Pluralism (religious, historical) will evidently be inevitable here. Fractions have become visible in the sealed flask labelled “Contemporary art.” These gradations depend on who has done this or that project—representatives of different social groups, art schools, or regional associations. This makes sidesteps even less possible, narrowing the room for manoeuvre until there is barely any space left to breathe. But people exist and work in such conditions with pleasure, in as far as a rigid framework lends value to their activity, while meaning disappears faster and faster from their artistic work itself. Which, again, is neither good nor bad, but simply the world we now live in.

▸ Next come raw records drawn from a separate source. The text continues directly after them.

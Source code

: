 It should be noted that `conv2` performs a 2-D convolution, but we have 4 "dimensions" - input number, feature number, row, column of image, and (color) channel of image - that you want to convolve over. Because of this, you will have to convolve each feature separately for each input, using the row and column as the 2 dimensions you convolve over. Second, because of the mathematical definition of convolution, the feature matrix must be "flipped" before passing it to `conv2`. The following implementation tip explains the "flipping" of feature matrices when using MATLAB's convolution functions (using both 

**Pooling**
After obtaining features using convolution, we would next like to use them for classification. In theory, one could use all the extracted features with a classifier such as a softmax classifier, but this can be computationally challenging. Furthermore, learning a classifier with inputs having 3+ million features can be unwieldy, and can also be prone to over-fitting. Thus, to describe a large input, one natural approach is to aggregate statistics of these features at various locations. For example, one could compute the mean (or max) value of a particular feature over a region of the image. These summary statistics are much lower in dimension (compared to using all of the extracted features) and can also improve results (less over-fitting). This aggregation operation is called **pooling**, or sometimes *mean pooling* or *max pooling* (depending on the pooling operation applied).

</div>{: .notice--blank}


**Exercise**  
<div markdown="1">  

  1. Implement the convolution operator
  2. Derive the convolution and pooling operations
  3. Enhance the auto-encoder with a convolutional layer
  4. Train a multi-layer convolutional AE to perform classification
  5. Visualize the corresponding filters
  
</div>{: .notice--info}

At the lowest point (let us imagine ourselves at an exhibition of contemporary artists of such and such a city or artistic school), there is nothing to be done. Any surge of transgressive or visionary force will be immediately nipped in the bud by colleagues in the shop—a dense, homogenous environment. At the highest level—for example, at a biennale, or in a museum—the free work of the imagination will also be doomed. Within moments, the curatorial bureaucracy will swiftly pack fresh breath into old flasks. And only somewhere in the middle, between these poles, at the intersection of various interests and organising forms, will it be possible to fruitfully go out of one’s professional mind. What is at hand is not, of course, the tired concept of “interdisciplinarity” that has indefatigably met visitors to exhibitions large and small over the last decade, but rather strange and accidental meetings with people outside the artistic bubble (unlike planned collaborations with sociologists, philosophers, workers, and other examples of multifaceted inclusion). Or violations of the conventions that presume the non-intersection of the zones of existence of different, irreconcilable micro-communities within the artistic field—this, by the way, is a real rarity. Or the bringing of the insanity taking place on all levels of social and cultural life to an even greater level of absurdity. Given the artistic world has become so religious, why not trust in the irrational—or at least in intuition—to the fullest? Only in such circumstances might exhibitions get a second lease of life—although here too there is a great risk of slipping into a motley festival whirlwind. But all this only makes the attempt all the more exciting.